#ubuntu-arb 2012-10-15
<coolbhavi> cwayne, hey
<cwayne> heya coolbhavi
<coolbhavi> cwayne, how is it going?
<cwayne> coolbhavi: not too badly, how bout you?
<coolbhavi> cwayne, went fine :) reg unity-lens-github it has a +2 now
<coolbhavi> request you to wait as we are undergoing restaffing
<cwayne> coolbhavi: sure thing :)
<coolbhavi> thanks a lot! reg unity-lens-pypi left a comment
<coolbhavi> achuni_, hey
<cwayne> coolbhavi: yep, saw that, sorry hadn't had time to make those fixes yet
<achuni> hi coolbhavi :)
<coolbhavi> no issues cwayne :) thanks a lot for your awesome work!
<coolbhavi> achuni, :) is there any development going on the portal end?

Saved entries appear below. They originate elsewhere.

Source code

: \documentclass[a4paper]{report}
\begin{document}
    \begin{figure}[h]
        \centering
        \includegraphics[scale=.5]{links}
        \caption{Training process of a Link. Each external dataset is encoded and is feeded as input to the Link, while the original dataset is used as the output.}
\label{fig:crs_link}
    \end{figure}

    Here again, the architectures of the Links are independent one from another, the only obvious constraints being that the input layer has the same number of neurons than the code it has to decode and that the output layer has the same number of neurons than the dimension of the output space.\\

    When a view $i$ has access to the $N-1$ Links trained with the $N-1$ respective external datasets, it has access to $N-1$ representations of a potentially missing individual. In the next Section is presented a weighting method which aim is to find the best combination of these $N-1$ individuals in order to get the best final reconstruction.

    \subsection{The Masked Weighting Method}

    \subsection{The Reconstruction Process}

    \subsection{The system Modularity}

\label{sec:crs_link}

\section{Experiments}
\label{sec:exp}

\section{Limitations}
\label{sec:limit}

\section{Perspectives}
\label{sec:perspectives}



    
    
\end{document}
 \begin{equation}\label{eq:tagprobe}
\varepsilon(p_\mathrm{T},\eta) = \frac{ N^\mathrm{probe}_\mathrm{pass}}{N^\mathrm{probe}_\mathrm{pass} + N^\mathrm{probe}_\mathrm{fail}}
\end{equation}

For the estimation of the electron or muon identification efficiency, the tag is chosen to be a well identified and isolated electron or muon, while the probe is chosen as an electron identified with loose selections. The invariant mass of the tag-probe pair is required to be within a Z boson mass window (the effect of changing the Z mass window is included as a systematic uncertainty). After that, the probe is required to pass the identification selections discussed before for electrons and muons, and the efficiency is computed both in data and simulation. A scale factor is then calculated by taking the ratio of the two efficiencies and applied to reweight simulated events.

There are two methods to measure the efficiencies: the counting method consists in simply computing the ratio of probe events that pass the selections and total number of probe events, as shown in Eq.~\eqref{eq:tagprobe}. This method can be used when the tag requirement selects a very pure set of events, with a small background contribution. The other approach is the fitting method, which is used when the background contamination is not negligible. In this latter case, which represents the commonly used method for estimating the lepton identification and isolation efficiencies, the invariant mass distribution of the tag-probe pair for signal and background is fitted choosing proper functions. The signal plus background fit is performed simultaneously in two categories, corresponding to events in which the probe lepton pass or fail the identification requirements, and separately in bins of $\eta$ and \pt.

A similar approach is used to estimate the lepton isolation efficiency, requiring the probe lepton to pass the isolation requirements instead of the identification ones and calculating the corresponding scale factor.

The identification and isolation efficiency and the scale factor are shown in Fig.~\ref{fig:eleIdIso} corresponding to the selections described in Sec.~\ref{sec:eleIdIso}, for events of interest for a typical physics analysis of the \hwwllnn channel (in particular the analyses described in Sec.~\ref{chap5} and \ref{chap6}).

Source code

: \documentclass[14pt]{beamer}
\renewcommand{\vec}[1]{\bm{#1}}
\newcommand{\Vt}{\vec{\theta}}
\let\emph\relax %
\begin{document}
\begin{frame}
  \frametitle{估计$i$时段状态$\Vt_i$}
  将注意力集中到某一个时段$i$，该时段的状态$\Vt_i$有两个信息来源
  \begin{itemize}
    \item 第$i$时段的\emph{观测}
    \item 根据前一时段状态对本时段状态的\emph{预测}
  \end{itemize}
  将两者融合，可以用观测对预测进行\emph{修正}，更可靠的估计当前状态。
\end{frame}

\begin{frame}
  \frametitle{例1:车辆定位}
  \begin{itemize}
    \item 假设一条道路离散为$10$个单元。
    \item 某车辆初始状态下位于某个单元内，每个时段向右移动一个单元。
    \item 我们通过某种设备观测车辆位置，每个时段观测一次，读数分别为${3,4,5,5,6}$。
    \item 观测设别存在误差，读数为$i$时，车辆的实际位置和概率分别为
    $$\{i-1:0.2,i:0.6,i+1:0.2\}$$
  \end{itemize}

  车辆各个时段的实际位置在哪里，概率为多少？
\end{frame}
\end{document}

<achuni> coolbhavi: not much atm, with the upcoming release and everything, but a bit, why?  Last rollout happened last Thursday iirc
<coolbhavi> achuni, I'm facing rendering issues in my browser. reported a bug too: https://bugs.launchpad.net/bugs/1065189
<achuni> ah, saw that one, yep, should be a simple css fix I think?
<coolbhavi> yes :)
<achuni> we want white-space: pre-wrap or something
<achuni> the
<achuni> the \n's are in the page source afaict
<achuni> coolbhavi: should be something that'll be done for next rollout. most likely not until next week though...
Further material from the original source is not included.